─── MATERIAL PROVIDED ───
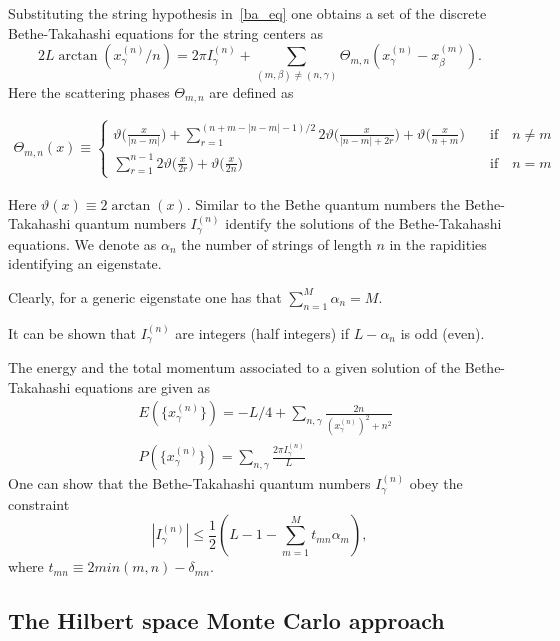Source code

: \documentclass[twocolumn,superscriptaddress,prb,10pt]{revtex4-1}
\begin{document}
Substituting the string hypothesis in~\eqref{ba_eq} one obtains a set of 
the discrete Bethe-Takahashi equations for the string centers as 
%
\begin{equation}
2L\arctan(x_\gamma^{(n)}/n)=2\pi I_\gamma^{(n)}+\sum\limits_{(m,\beta)
\ne(n,\gamma)}\Theta_{m,n}(x_\gamma^{(n)}-x_\beta^{(m)}).
\label{bt-eq}
\end{equation}
%
Here the scattering phases $\Theta_{m,n}$ are defined as 
%
\begin{widetext}
\begin{eqnarray}
\nonumber\Theta_{m,n}(x)\equiv\left\{\begin{array}{cc}
\vartheta\big(\frac{x}{|n-m|}\big)+\!\!\!\!\!\sum
\limits_{r=1}^{(n+m-|n-m|-1)/2}\!\!\!\!\!2\vartheta\big(\frac{x}
{|n-m|+2r}\big)+\vartheta\big(\frac{x}{n+m}\big) & \quad\mbox{if}
\quad n\ne m\\\sum\limits_{r=1}^{n-1}2\vartheta\big(\frac{x}{2r}\big)+
\vartheta\big(\frac{x}{2n}\big) & \quad\mbox{if}\quad n=m
\end{array}\right.
\end{eqnarray}
\end{widetext}
%
Here $\vartheta(x)\equiv 2\arctan(x)$. Similar to the Bethe quantum numbers 
the Bethe-Takahashi quantum numbers $I_{\gamma}^{(n)}$ identify the solutions 
of the Bethe-Takahashi equations. We denote as $\alpha_n$ the number of 
strings of length $n$ in the rapidities identifying an eigenstate. 

Clearly, for a generic eigenstate one has that $\sum_{n=1}^M\alpha_n=M$. 

It can be shown that $I_\gamma^{(n)}$ are integers (half integers) if 
$L-\alpha_n$ is odd (even). 

The energy and the total momentum associated to a given solution of the 
Bethe-Takahashi equations are given as 
%
\begin{align}
& E(\{x_\gamma^{(n)}\})=-L/4+\sum\limits_{n,\gamma}\frac{2n}{
(x_\gamma^{(n)})^2+n^2}\\
& P(\{x_\gamma^{(n)}\})=\sum\limits_{n,\gamma}\frac{2\pi 
I_\gamma^{(n)}}{L}
\end{align}
%
One can show that the Bethe-Takahashi quantum numbers $I_\gamma^{(n)}$ obey 
the constraint 
%
\begin{equation}
|I_\gamma^{(n)}|\le\frac{1}{2}(L-1-\sum\limits_{m=1}^Mt_{mn}\alpha_m),
\end{equation}
%
where $t_{mn}\equiv 2 min(m,n)-\delta_{mn}$. 

\subsection{The Hilbert space Monte Carlo approach}
\end{document}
───
INSTRUCTIONS FOR THE TASK —
Return the lines above exactly; the images are not part of the copy.

TASK ANSWER —
Source code

: \documentclass[twocolumn,superscriptaddress,prb,10pt]{revtex4-1}
\begin{document}
Substituting the string hypothesis in~\eqref{ba_eq} one obtains a set of 
the discrete Bethe-Takahashi equations for the string centers as 
%
\begin{equation}
2L\arctan(x_\gamma^{(n)}/n)=2\pi I_\gamma^{(n)}+\sum\limits_{(m,\beta)
\ne(n,\gamma)}\Theta_{m,n}(x_\gamma^{(n)}-x_\beta^{(m)}).
\label{bt-eq}
\end{equation}
%
Here the scattering phases $\Theta_{m,n}$ are defined as 
%
\begin{widetext}
\begin{eqnarray}
\nonumber\Theta_{m,n}(x)\equiv\left\{\begin{array}{cc}
\vartheta\big(\frac{x}{|n-m|}\big)+\!\!\!\!\!\sum
\limits_{r=1}^{(n+m-|n-m|-1)/2}\!\!\!\!\!2\vartheta\big(\frac{x}
{|n-m|+2r}\big)+\vartheta\big(\frac{x}{n+m}\big) & \quad\mbox{if}
\quad n\ne m\\\sum\limits_{r=1}^{n-1}2\vartheta\big(\frac{x}{2r}\big)+
\vartheta\big(\frac{x}{2n}\big) & \quad\mbox{if}\quad n=m
\end{array}\right.
\end{eqnarray}
\end{widetext}
%
Here $\vartheta(x)\equiv 2\arctan(x)$. Similar to the Bethe quantum numbers 
the Bethe-Takahashi quantum numbers $I_{\gamma}^{(n)}$ identify the solutions 
of the Bethe-Takahashi equations. We denote as $\alpha_n$ the number of 
strings of length $n$ in the rapidities identifying an eigenstate. 

Clearly, for a generic eigenstate one has that $\sum_{n=1}^M\alpha_n=M$. 

It can be shown that $I_\gamma^{(n)}$ are integers (half integers) if 
$L-\alpha_n$ is odd (even). 

The energy and the total momentum associated to a given solution of the 
Bethe-Takahashi equations are given as 
%
\begin{align}
& E(\{x_\gamma^{(n)}\})=-L/4+\sum\limits_{n,\gamma}\frac{2n}{
(x_\gamma^{(n)})^2+n^2}\\
& P(\{x_\gamma^{(n)}\})=\sum\limits_{n,\gamma}\frac{2\pi 
I_\gamma^{(n)}}{L}
\end{align}
%
One can show that the Bethe-Takahashi quantum numbers $I_\gamma^{(n)}$ obey 
the constraint 
%
\begin{equation}
|I_\gamma^{(n)}|\le\frac{1}{2}(L-1-\sum\limits_{m=1}^Mt_{mn}\alpha_m),
\end{equation}
%
where $t_{mn}\equiv 2 min(m,n)-\delta_{mn}$. 

\subsection{The Hilbert space Monte Carlo approach}
\end{document}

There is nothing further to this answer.